Because oatmeal is really depressing.
I’m, like, super particular about my morning food. I have eaten the same smoothie every morning for the last three years. Every now and then, I won’t want to clean the blender and I’ll pour a bowl of granola, but I get kinda bent out of shape if I don’t have my daily dose of frozen fruit. But man, I must have blacked out when I made this breakfast. I thought, oh, it’ll be cute to take a picture with a bite missing from the stack. And then I completely lost my mind. Within seconds, I had eaten the entire stack of pancakes. TWELVE pancakes! And I’m not a 250 lb man! I thought about skipping lunch. I considered going to the gym. And then I slid across my floor and danced a little jig (I had a nice sugar rush going) because there really wasn’t anything to feel guilty about. Except not saving any for Adam.
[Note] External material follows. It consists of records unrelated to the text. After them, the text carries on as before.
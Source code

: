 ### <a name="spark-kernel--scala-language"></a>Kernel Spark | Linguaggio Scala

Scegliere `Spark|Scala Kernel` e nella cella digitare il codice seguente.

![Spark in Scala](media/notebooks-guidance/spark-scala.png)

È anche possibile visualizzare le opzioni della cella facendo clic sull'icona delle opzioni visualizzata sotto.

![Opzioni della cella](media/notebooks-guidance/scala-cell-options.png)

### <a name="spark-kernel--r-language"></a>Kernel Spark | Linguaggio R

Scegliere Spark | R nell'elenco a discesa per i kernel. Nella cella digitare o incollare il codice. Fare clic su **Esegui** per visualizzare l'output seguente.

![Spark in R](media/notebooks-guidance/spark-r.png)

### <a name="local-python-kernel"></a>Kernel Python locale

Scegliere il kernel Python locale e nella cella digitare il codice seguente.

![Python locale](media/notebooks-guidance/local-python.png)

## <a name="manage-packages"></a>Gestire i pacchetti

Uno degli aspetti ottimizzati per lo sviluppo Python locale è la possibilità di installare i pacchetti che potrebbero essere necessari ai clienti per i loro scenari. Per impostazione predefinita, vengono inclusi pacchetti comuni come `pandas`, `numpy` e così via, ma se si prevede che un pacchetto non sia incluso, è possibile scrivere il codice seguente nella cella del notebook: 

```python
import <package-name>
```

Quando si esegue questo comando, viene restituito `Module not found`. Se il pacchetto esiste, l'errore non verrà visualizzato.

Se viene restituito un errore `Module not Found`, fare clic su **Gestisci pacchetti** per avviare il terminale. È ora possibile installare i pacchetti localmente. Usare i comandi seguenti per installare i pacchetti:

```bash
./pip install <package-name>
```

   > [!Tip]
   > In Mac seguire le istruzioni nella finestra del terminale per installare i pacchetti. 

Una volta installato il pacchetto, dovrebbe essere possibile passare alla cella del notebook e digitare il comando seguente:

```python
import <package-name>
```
All hail the banana. The more I look, the more often people are doing amazing things with bananas. A single frozen banana mixed with peanut butter and chocolate yields a totally simple, affordable, calorie-friendly alternative to ice cream. A fried banana covered in nuts is OMG so good and easy. And I never would have thought that bananas could replace flour in a pancake – I thought you’d at least need something like almond meal. Now, before you get all negative-Nancy on me and question the consistency of these guys, I’ll come right out and tell you that these pancakes are softer than normal pancakes. But what do you expect? They’re flourless! But hey aren’t mushy, can hold a shape, and stacked on top of one another, you wouldn’t hate the difference. These particular guys draw quite a bit of sweetness from the agave-vanilla-BOURBON syrup, but the blackberries give a quick flash of sourness to calm it all down. This is a great option if you are gluten-free, dairy free, trying out the paleo thing, or just curious! I’ll definitely make these again and I can’t wait to hear what you think. Enjoy!
Serves: makes approximately 10-12 pancakes
Inspired by this recipe
What You Need
2 ripe bananas; mashed
1 tsp cinnamon
about 10 blackberries; chopped
1/2 c sweetened, shredded coconut
2 tblsp coconut oil
pinch of salt
Bourbon-Vanilla Syrup (please feel free to use your own diet-friendly syrup)
1/3 c agave nectar
1 tsp vanilla extract
1/2 tsp bourbon
How To Do It
Mash up the bananas until almost smooth, and then mix in the eggs. Combine the rest of the ingredients. Over medium heat, warm up a little coconut oil. Drop a tiny bit of the batter onto the pan and when it has cooked, you’ll know the oil is hot and ready. Spoon as much batter as you want for your pancake, and fry for about 1.5 – two minutes per side.
For the syrup, just combine all the ingredients and pour. I like my syrup warm so I heated it very slightly for about 10 seconds.